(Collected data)
---

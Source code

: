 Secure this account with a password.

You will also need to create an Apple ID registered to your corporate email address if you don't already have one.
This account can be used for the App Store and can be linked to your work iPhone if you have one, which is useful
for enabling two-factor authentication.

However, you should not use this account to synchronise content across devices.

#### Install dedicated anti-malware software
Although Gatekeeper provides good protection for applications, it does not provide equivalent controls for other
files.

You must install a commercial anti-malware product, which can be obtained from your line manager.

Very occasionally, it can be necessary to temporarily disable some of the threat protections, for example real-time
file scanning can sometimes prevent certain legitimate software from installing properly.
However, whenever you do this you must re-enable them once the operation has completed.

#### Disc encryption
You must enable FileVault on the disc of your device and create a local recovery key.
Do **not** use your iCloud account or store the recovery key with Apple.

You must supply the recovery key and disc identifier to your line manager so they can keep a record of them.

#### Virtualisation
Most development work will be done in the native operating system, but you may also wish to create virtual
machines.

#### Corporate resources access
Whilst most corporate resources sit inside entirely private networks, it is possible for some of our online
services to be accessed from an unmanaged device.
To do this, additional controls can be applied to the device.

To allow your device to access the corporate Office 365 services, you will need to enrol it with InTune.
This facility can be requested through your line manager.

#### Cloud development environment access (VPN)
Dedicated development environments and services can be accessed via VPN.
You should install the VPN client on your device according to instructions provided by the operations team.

---

Nothing beyond the lines from the start of the entries through the line with "Very occasionally, it" should appear. Repeat those lines exactly, both ends included.

Source code

: Secure this account with a password.

You will also need to create an Apple ID registered to your corporate email address if you don't already have one.
This account can be used for the App Store and can be linked to your work iPhone if you have one, which is useful
for enabling two-factor authentication.

However, you should not use this account to synchronise content across devices.

#### Install dedicated anti-malware software
Although Gatekeeper provides good protection for applications, it does not provide equivalent controls for other
files.

You must install a commercial anti-malware product, which can be obtained from your line manager.

Very occasionally, it can be necessary to temporarily disable some of the threat protections, for example real-time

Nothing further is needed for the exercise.